*** The input ***

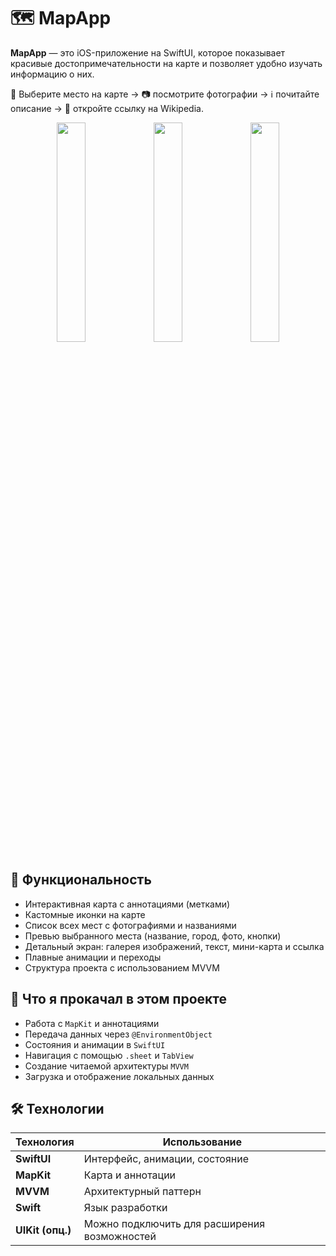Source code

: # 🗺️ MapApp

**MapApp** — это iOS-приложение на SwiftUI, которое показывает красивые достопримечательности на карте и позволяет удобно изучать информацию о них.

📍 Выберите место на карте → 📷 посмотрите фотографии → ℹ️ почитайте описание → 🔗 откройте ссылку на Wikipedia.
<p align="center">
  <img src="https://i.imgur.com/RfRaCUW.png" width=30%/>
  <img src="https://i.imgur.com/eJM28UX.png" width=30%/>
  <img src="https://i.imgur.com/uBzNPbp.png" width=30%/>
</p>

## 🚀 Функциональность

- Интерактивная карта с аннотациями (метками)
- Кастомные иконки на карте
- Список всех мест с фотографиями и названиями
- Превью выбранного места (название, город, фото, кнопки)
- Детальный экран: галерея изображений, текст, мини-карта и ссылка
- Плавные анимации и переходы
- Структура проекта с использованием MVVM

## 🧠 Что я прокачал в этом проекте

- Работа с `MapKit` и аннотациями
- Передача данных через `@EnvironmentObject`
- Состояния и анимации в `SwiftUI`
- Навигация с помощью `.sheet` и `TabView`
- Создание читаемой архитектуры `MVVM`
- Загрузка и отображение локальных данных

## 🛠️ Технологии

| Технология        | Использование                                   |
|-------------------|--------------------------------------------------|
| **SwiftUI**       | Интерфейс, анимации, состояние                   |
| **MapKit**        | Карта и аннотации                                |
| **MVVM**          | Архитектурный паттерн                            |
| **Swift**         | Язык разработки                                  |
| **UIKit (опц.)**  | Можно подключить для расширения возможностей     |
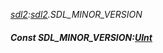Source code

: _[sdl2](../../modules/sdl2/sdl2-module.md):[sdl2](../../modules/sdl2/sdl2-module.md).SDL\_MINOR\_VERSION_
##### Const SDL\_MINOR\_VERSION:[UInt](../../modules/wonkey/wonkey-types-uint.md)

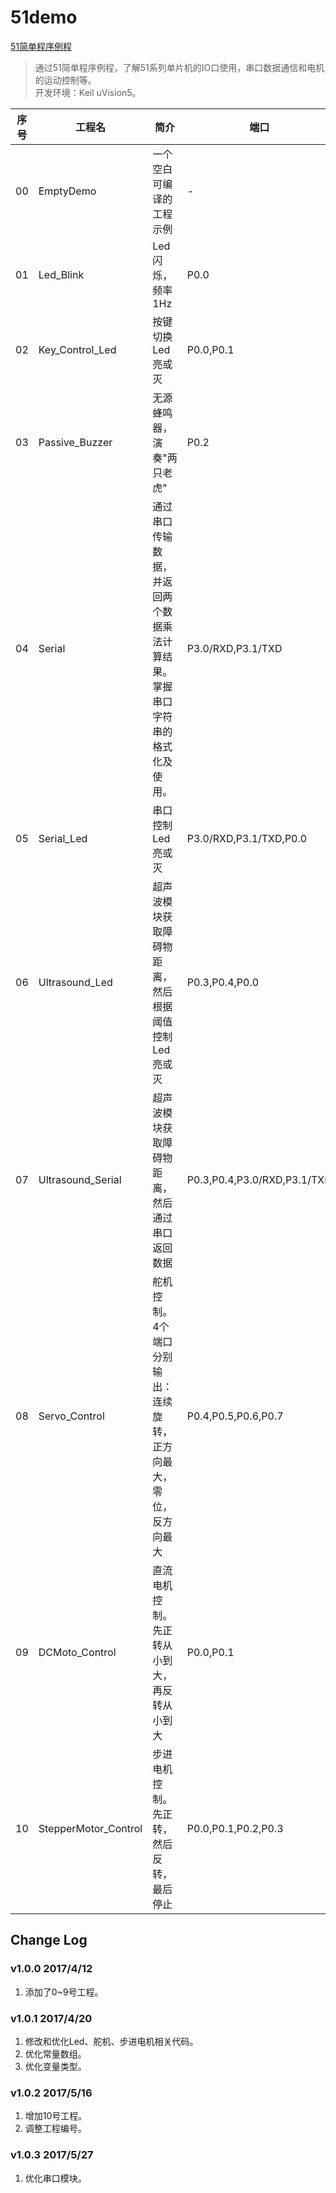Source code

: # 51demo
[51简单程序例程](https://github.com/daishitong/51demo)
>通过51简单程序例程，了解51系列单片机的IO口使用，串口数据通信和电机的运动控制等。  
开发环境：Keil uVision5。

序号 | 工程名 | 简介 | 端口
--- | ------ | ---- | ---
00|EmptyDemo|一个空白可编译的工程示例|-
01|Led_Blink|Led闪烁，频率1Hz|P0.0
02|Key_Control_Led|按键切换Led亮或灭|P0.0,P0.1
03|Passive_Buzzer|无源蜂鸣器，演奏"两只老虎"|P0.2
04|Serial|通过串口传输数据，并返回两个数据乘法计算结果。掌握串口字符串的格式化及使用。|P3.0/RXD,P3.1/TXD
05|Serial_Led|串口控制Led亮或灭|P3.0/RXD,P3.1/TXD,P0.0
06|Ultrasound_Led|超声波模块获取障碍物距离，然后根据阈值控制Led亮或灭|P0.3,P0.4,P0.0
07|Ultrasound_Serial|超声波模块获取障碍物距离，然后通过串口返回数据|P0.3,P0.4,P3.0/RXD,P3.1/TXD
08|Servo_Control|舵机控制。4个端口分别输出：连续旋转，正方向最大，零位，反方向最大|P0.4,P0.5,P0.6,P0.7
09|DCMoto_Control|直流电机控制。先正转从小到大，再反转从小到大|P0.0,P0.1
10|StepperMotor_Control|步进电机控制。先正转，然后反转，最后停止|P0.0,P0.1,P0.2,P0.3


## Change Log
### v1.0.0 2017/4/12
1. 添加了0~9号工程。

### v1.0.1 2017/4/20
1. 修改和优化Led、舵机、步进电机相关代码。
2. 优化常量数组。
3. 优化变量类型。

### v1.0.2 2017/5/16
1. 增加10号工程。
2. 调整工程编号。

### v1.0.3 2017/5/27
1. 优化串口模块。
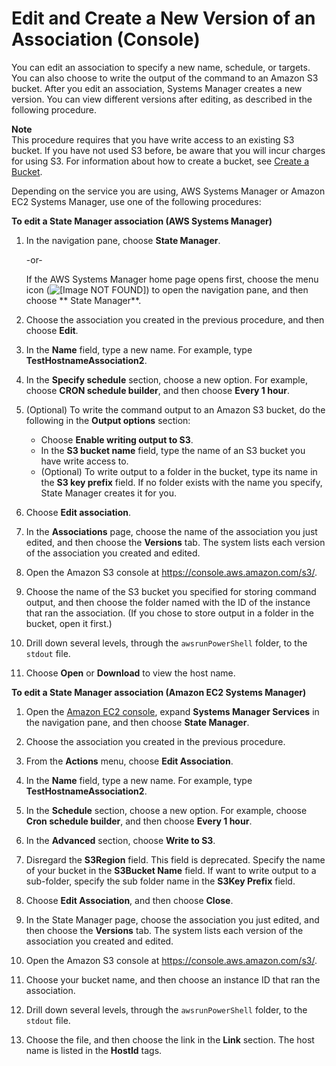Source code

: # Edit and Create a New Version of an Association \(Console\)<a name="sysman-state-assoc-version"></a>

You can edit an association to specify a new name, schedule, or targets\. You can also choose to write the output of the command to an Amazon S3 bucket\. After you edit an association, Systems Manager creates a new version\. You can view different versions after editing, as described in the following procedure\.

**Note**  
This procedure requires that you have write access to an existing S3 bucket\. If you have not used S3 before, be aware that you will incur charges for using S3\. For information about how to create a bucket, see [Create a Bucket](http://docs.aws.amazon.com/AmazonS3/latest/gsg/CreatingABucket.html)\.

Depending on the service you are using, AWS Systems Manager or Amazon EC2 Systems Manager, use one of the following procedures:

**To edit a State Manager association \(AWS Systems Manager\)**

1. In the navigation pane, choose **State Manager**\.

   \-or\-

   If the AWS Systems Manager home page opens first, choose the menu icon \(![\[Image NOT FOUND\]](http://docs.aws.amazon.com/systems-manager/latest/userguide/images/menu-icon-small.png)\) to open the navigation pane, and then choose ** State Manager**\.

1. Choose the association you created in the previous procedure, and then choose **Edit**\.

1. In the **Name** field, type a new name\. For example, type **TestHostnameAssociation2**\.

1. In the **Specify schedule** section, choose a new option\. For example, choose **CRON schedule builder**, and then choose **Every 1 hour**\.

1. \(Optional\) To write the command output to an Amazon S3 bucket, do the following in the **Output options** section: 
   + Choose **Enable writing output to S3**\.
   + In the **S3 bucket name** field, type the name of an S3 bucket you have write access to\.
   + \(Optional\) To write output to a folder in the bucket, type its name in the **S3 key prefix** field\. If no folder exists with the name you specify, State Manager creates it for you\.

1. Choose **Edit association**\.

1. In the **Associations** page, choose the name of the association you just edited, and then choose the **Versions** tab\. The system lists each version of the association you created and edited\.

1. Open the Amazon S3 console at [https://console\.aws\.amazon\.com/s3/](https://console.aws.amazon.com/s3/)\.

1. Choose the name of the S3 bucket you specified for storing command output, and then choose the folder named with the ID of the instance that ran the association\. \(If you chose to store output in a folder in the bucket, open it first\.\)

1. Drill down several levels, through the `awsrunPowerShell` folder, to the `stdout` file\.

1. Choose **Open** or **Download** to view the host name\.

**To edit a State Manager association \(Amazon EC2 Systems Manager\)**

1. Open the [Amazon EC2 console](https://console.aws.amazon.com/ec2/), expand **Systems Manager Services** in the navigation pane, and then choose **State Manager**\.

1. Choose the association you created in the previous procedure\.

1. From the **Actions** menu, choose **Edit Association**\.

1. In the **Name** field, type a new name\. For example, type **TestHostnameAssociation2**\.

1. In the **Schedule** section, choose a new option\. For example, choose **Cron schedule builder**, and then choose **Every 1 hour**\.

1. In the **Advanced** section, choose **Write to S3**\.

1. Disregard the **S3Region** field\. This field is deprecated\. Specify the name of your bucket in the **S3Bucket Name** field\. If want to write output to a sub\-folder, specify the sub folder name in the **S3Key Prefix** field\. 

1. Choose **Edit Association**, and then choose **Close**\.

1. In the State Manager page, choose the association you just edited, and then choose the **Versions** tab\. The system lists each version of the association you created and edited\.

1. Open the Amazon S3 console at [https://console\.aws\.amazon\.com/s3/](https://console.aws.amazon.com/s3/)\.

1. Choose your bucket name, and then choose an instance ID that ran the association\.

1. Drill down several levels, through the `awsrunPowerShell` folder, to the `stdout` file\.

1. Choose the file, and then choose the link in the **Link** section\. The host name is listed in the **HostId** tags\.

*** End of The input ***
*** The input ***

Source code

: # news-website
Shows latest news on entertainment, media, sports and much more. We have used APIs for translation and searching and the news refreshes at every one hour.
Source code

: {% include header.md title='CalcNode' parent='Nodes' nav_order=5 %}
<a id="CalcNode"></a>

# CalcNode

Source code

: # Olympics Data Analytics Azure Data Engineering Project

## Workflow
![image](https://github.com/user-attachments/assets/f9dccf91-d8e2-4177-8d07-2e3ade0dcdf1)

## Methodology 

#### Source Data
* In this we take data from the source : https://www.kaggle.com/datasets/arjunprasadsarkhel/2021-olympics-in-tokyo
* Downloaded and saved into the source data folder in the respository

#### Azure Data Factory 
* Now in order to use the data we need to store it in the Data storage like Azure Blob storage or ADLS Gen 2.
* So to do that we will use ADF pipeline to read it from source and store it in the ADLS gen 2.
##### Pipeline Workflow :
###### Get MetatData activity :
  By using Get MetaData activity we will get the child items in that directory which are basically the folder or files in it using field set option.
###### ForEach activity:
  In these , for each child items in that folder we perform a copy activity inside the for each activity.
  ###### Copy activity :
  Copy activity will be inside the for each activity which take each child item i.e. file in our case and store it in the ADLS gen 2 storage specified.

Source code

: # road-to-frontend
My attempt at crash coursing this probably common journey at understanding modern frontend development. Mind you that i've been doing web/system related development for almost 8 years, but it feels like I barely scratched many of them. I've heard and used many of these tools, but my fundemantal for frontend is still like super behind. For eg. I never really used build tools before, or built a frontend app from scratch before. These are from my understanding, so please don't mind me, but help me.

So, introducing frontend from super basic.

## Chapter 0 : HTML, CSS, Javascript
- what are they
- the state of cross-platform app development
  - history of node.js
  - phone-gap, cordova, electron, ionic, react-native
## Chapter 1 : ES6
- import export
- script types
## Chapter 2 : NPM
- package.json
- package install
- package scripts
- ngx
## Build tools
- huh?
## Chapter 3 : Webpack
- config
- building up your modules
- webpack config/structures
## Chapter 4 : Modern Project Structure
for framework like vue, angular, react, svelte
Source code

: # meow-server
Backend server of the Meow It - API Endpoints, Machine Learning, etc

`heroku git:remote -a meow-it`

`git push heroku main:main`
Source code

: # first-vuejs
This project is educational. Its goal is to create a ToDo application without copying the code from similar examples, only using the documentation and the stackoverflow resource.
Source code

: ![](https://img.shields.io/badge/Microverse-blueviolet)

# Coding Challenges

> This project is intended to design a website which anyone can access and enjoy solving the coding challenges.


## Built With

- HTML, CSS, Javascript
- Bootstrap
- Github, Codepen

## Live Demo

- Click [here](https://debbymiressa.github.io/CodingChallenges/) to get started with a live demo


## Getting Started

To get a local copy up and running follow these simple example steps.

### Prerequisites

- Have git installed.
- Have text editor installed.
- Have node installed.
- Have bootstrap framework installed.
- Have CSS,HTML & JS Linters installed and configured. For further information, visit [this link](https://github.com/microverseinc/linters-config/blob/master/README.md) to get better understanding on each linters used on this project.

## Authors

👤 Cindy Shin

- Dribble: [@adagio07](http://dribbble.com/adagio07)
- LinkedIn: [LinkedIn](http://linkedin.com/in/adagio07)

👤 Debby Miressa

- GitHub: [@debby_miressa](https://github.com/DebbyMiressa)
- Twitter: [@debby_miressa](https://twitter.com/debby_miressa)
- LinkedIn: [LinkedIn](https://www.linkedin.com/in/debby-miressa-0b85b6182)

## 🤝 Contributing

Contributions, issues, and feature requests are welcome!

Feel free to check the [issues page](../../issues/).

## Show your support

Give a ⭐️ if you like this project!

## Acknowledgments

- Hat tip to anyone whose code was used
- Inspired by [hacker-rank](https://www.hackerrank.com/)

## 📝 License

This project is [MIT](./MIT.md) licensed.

*** End of The input ***
*** The input ***

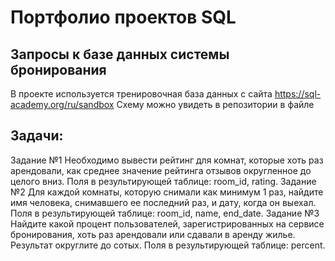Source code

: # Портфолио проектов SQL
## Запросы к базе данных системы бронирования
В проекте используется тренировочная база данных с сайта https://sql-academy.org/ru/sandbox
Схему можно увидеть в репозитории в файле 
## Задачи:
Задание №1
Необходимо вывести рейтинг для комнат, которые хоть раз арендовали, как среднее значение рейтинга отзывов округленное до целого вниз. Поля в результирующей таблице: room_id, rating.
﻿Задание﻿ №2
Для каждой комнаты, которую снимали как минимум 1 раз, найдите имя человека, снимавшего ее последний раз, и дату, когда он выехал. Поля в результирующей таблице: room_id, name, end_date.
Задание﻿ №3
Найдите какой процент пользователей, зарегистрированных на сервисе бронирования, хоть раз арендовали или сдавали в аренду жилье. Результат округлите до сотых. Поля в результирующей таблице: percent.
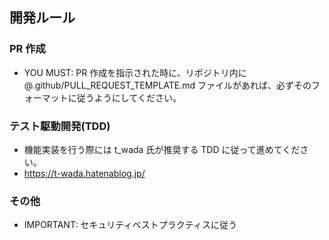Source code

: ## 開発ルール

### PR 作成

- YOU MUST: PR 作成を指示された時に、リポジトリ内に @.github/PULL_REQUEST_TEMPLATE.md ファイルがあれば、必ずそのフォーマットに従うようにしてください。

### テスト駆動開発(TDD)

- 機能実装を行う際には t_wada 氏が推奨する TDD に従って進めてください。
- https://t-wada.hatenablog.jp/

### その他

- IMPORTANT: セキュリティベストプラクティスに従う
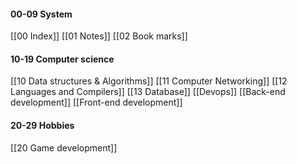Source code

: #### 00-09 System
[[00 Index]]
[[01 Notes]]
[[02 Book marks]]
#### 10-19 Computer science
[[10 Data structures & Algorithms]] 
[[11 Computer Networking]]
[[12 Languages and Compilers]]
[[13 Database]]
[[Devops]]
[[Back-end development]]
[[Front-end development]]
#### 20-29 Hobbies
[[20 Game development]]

*** End of The input ***

What is needed ▸
Only the lines between the one with "- Превью выбранного" and the one with "### v1.0.1 2017/4/20", those two included, get copied from the material above. Keep it exact and free of pictures.

Task solution ▸
- Превью выбранного места (название, город, фото, кнопки)
- Детальный экран: галерея изображений, текст, мини-карта и ссылка
- Плавные анимации и переходы
- Структура проекта с использованием MVVM

## 🧠 Что я прокачал в этом проекте

- Работа с `MapKit` и аннотациями
- Передача данных через `@EnvironmentObject`
- Состояния и анимации в `SwiftUI`
- Навигация с помощью `.sheet` и `TabView`
- Создание читаемой архитектуры `MVVM`
- Загрузка и отображение локальных данных

## 🛠️ Технологии

| Технология        | Использование                                   |
|-------------------|--------------------------------------------------|
| **SwiftUI**       | Интерфейс, анимации, состояние                   |
| **MapKit**        | Карта и аннотации                                |
| **MVVM**          | Архитектурный паттерн                            |
| **Swift**         | Язык разработки                                  |
| **UIKit (опц.)**  | Можно подключить для расширения возможностей     |
Source code

: _[sdl2](../../modules/sdl2/sdl2-module.md):[sdl2](../../modules/sdl2/sdl2-module.md).SDL\_MINOR\_VERSION_
##### Const SDL\_MINOR\_VERSION:[UInt](../../modules/wonkey/wonkey-types-uint.md)

Source code

: # 51demo
[51简单程序例程](https://github.com/daishitong/51demo)
>通过51简单程序例程，了解51系列单片机的IO口使用，串口数据通信和电机的运动控制等。  
开发环境：Keil uVision5。

序号 | 工程名 | 简介 | 端口
--- | ------ | ---- | ---
00|EmptyDemo|一个空白可编译的工程示例|-
01|Led_Blink|Led闪烁，频率1Hz|P0.0
02|Key_Control_Led|按键切换Led亮或灭|P0.0,P0.1
03|Passive_Buzzer|无源蜂鸣器，演奏"两只老虎"|P0.2
04|Serial|通过串口传输数据，并返回两个数据乘法计算结果。掌握串口字符串的格式化及使用。|P3.0/RXD,P3.1/TXD
05|Serial_Led|串口控制Led亮或灭|P3.0/RXD,P3.1/TXD,P0.0
06|Ultrasound_Led|超声波模块获取障碍物距离，然后根据阈值控制Led亮或灭|P0.3,P0.4,P0.0
07|Ultrasound_Serial|超声波模块获取障碍物距离，然后通过串口返回数据|P0.3,P0.4,P3.0/RXD,P3.1/TXD
08|Servo_Control|舵机控制。4个端口分别输出：连续旋转，正方向最大，零位，反方向最大|P0.4,P0.5,P0.6,P0.7
09|DCMoto_Control|直流电机控制。先正转从小到大，再反转从小到大|P0.0,P0.1
10|StepperMotor_Control|步进电机控制。先正转，然后反转，最后停止|P0.0,P0.1,P0.2,P0.3


## Change Log
### v1.0.0 2017/4/12
1. 添加了0~9号工程。

### v1.0.1 2017/4/20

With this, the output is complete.